A feature of Linux causes problems with Ensemble.  I'll describe the
symptoms, give some work-arounds, and then give a more detailed
explanation.  Please tell us if you find these symptoms on platforms
other than Linux.  This release of Ensemble will detect the problem, 
print a warning message when it first occurs, and attempt to work 
around them.


Symptoms:

1) Processes using the gossip server do not merge.  Usually, this
   occurs when the environment variable (ENS_GOSSIP_HOSTS) for the
   gossip servers includes hosts on which you are not running a
   gossip server.  For instance ENS_GOSSIP_HOSTS is 'A:B' and you are
   running a gossip server on host B and not A.

2) Groups fall apart when one process fails.  In this case, one
   process in a group fails, then all members partition into
   singleton partitions, and then reform back into a group.  For
   instance, you have processes A, B, and C in a group.  Then
   process on A fails.  Instead of directly forming a view with B+C,
   first B and C form singleton views and then merge back to B+C.


Workarounds:

* Always run a gossip server on all hosts listed in ENS_GOSSIP_HOSTS.
  This fixes the first symptom, but not the second.

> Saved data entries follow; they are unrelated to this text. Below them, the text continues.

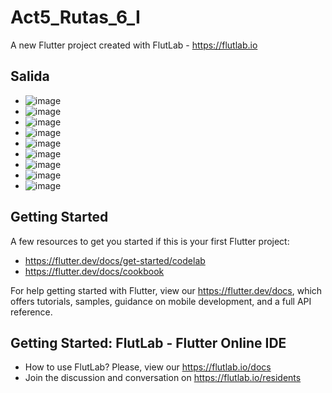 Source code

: # Act5_Rutas_6_I

A new Flutter project created with FlutLab - https://flutlab.io
## Salida
- ![image](https://github.com/user-attachments/assets/f25b20e1-9c8c-4acc-9584-9b7685153177)
- ![image](https://github.com/user-attachments/assets/af349b27-9361-43e5-86a9-253832755eb3)
- ![image](https://github.com/user-attachments/assets/62717084-2322-4205-9f5e-a04a66952ca0)
- ![image](https://github.com/user-attachments/assets/d821dd36-0687-491f-b6e3-04186628e63a)
- ![image](https://github.com/user-attachments/assets/afbc1a0a-a3b9-4f5d-b60d-8d056655b004)
- ![image](https://github.com/user-attachments/assets/f16559b6-6665-41a5-80e2-b0dcf75cfa9c)
- ![image](https://github.com/user-attachments/assets/4c0f45c9-78ed-402e-a9da-ab17ae5dc525)
- ![image](https://github.com/user-attachments/assets/cc20ee70-d89c-4800-a8f0-913c3ed00f22)
- ![image](https://github.com/user-attachments/assets/6be03c44-5e5d-44e2-ae4e-4028aa31b1c6)


## Getting Started

A few resources to get you started if this is your first Flutter project:

- https://flutter.dev/docs/get-started/codelab
- https://flutter.dev/docs/cookbook

For help getting started with Flutter, view our
https://flutter.dev/docs, which offers tutorials,
samples, guidance on mobile development, and a full API reference.

## Getting Started: FlutLab - Flutter Online IDE

- How to use FlutLab? Please, view our https://flutlab.io/docs
- Join the discussion and conversation on https://flutlab.io/residents
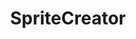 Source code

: ---
layout: list
title: SpriteCreator
desc: ProcessWire icon sprite generator module
link: https://github.com/kreativan/SpriteCreator
--- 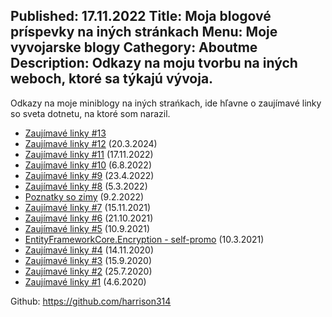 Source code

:Published: 17.11.2022
Title: Moja blogové príspevky na iných stránkach
Menu: Moje vyvojarske blogy
Cathegory: Aboutme
Description: Odkazy na moju tvorbu na iných weboch, ktoré sa týkajú vývoja.
---

Odkazy na moje miniblogy na iných strańkach, ide hľavne o zaujímavé linky so sveta dotnetu, na ktoré som narazil.

* [Zaujímavé linky #13](https://vyvojari.dev/t/zaujimave-linky-13/778)
* [Zaujímavé linky #12](https://vyvojari.dev/t/zaujimave-linky-12/748) (20.3.2024)
* [Zaujímavé linky #11](https://vyvojari.dev/t/zaujimave-linky-11/451) (17.11.2022)
* [Zaujímavé linky #10](https://vyvojari.dev/t/zaujimave-linky-10/414/1) (6.8.2022)
* [Zaujímavé linky #9](https://vyvojari.dev/t/zaujimave-linky-9/383) (23.4.2022)
* [Zaujímavé linky #8](https://vyvojari.dev/t/zaujimave-linky-8/368) (5.3.2022)
* [Poznatky so zimy](https://vyvojari.dev/t/poznatky-so-zimy/363/6) (9.2.2022)
* [Zaujímavé linky #7](https://vyvojari.dev/t/zaujimave-linky-7/337) (15.11.2021)
* [Zaujímavé linky #6](https://vyvojari.dev/t/zaujimave-linky-6/330) (21.10.2021)
* [Zaujímavé linky #5](https://vyvojari.dev/t/zaujimave-linky-5/309) (10.9.2021)
* [EntityFrameworkCore.Encryption - self-promo](https://vyvojari.dev/t/entityframeworkcore-encryption-self-promo/264) (10.3.2021)
* [Zaujímavé linky #4](https://vyvojari.dev/t/zaujimave-linky-4/205) (14.11.2020)
* [Zaujímavé linky #3](https://vyvojari.dev/t/zaujimave-linky-3/173) (15.9.2020)
* [Zaujímavé linky #2](https://vyvojari.dev/t/zaujimave-linky-2/140) (25.7.2020)
* [Zaujímavé linky #1](https://vyvojari.dev/t/zaujimave-linky-1/127) (4.6.2020)

Github: <https://github.com/harrison314> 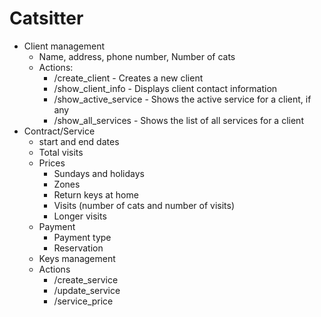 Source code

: # Catsitter

* Client management
  * Name, address, phone number, Number of cats
  * Actions:
    * /create_client - Creates a new client
    * /show_client_info - Displays client contact information
    * /show_active_service - Shows the active service for a client, if any
    * /show_all_services - Shows the list of all services for a client
* Contract/Service
  * start and end dates
  * Total visits
  * Prices
    * Sundays and holidays
    * Zones
    * Return keys at home
    * Visits (number of cats and number of visits)
    * Longer visits
  * Payment
    * Payment type
    * Reservation
  * Keys management
  * Actions
    * /create_service
    * /update_service
    * /service_price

* Use IP multicast (see instructions in the tutorial).  This should fix
  both symptoms.


Explanation:

When sending messages over unconnected UDP sockets to unbound
destination ports, Linux detects this and in certain situations
generates ECONNREFUSED errors on later operations.  It does this even
when the source and destination sockets are not connected.  The
problem is that the error is not generated on the initial sendto()
operation, but on a later socket operation (I've seen it on
sendto()'s and recv()'s).  For instance, if I send a message to a
port which has nothing bound to it and then send a message somewhere
else, Linux may cause the second message to be dropped and generate
an ECONNREFUSED error (even though the 2nd destination is different
from the 1st, the 2nd is valid, and the sending socket is not
connected to any destinations).

The Linux people probably think that this ECONNREFUSED error is
useful when there are 2 endpoints because each end can detect when
the other side fails.  Unfortunately, in our case, there are often
more than 2 endpoints, and the error does not provide useful
information because it is generated on a later and probably unrelated
operation.  And, after all, an *unconnected* socket should not be
generating *connection-refused* errors.